Her Honour Justice Button ordered that AGLM pay $3.2 million and AGLL pay $2.8 million for the breaches. Her Honour noted,

“The penalties reflect the duration of the contravening conduct, the financial standing and size of the respondents (and their parent company) and the importance of power generators being in a position to supply contingency in accordance with their offers, which is of vital importance to the maintenance of a secure and stable power network.

“…the contraventions did result in there being less contingency FCAS available to respond to any significant frequency deviations and so raised the risk that power system security would be compromised in the event of a frequency disturbance. This factor heightens the need for deterrence in respect of the respondents’ conduct. It is, of course, vitally important that power generators in fact be able to provide the contingency to which they commit.”

The penalties also reflected the respondents’ cooperation with the AER’s investigation, and their admission of the alleged breaches before the AER commenced proceedings.
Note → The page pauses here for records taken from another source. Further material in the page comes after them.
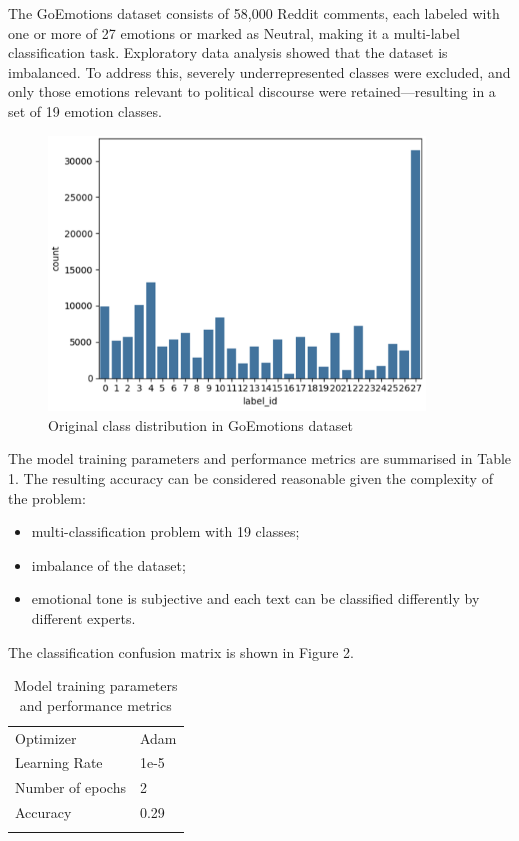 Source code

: \documentclass[pdflatex,sn-mathphys-num]{sn-jnl}%
\begin{document}
The GoEmotions dataset consists of 58,000 Reddit comments, each labeled with one or more of 27 emotions or marked as Neutral, making it a multi-label classification task.
Exploratory data analysis showed that the dataset is imbalanced. To address this, severely underrepresented classes were excluded, and only those emotions relevant to political discourse were retained—resulting in a set of 19 emotion classes.
\begin{figure}[h]
	\centering
	\includegraphics[width=10cm]{f1-label_distribution.png}
	\caption{Original class distribution in GoEmotions dataset}
\end{figure}

The model training parameters and performance metrics are summarised in Table 1.
The resulting accuracy can be considered reasonable given the complexity of the problem:
\begin{itemize}
	\item multi-classification problem with 19 classes; 
	\item imbalance of the dataset;
	\item emotional tone is subjective and each text can be classified differently by different experts.
\end{itemize}

The classification confusion matrix is shown in Figure 2.
\begin{table}[h]
	\caption{Model training parameters and performance metrics}\label{tab_2-1}%
	\begin{tabular}{@{}p{4cm}p{4cm}}
		\toprule
		Optimizer & Adam \\ 
		Learning Rate & 1e-5 \\ 
		Number of epochs & 2 \\
		Accuracy & 0.29\\ 
		\botrule
	\end{tabular}
\end{table}
\end{document}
AER Chair Ms Clare Savage welcomed the outcome and said it was a timely reminder for generators as the market transitions to renewables. Ensuring compliance with offers and dispatch instructions is an ongoing and active responsibility for all participants in the National Electricity Market, and this outcome sends a message to all generators of the importance of providing accurate and timely information about their capability and availability to AEMO.

“FCAS services are essential to keep the lights on following a power disturbance in the grid and these services are critical during the rapid transition to renewable energy generation.

AEMO relies on compliance with dispatch instructions and offers to keep the energy market stable. Generators must be prepared to provide the back-up services they have committed to so AEMO can keep the National Electricity Market stable and secure,” Ms Savage said.

As part of our compliance and enforcement priorities, the AER is committed to making sure generators meet their obligations to provide power system security and efficient outcomes in the wholesale electricity market. Ensuring compliance with offers and dispatch instructions is an ongoing and active responsibility for all participants in the National Electricity Market.

Note to Editors

Provision of contingency services

Under the National Electricity Rules, electricity generators can offer to be on standby to provide market ancillary services to stabilise network frequency when there is a power system disturbance.

Contingency FCAS is a type of market ancillary service and is essential to keeping the lights on following a frequency disturbance in the power system. In 2022 the AER released guidance for electricity market participants on their obligations when offering and delivering contingency FCAS.

The AER’s instituting of proceedings against AGL subsidiaries follows penalties imposed on Hornsdale Power Reserve (Hornsdale) last year for breaches of the National Electricity Rules related to providing back up contingency services. This action resulted in the court ordering Hornsdale to pay a penalty of $900,000. In 2021 CS Energy paid $200,000 in infringement notice penalties for allegedly failing to ensure it could provide FCAS it had offered to the market.

Supporting power system security

Supporting power system security and an efficient wholesale electricity market is one of the AER’s Compliance and Enforcement Priorities for 2023–24.

The AER will do this by focusing on generators’ compliance with offers, dispatch instructions, bidding behaviour obligations and providing accurate and timely capability information to AEMO.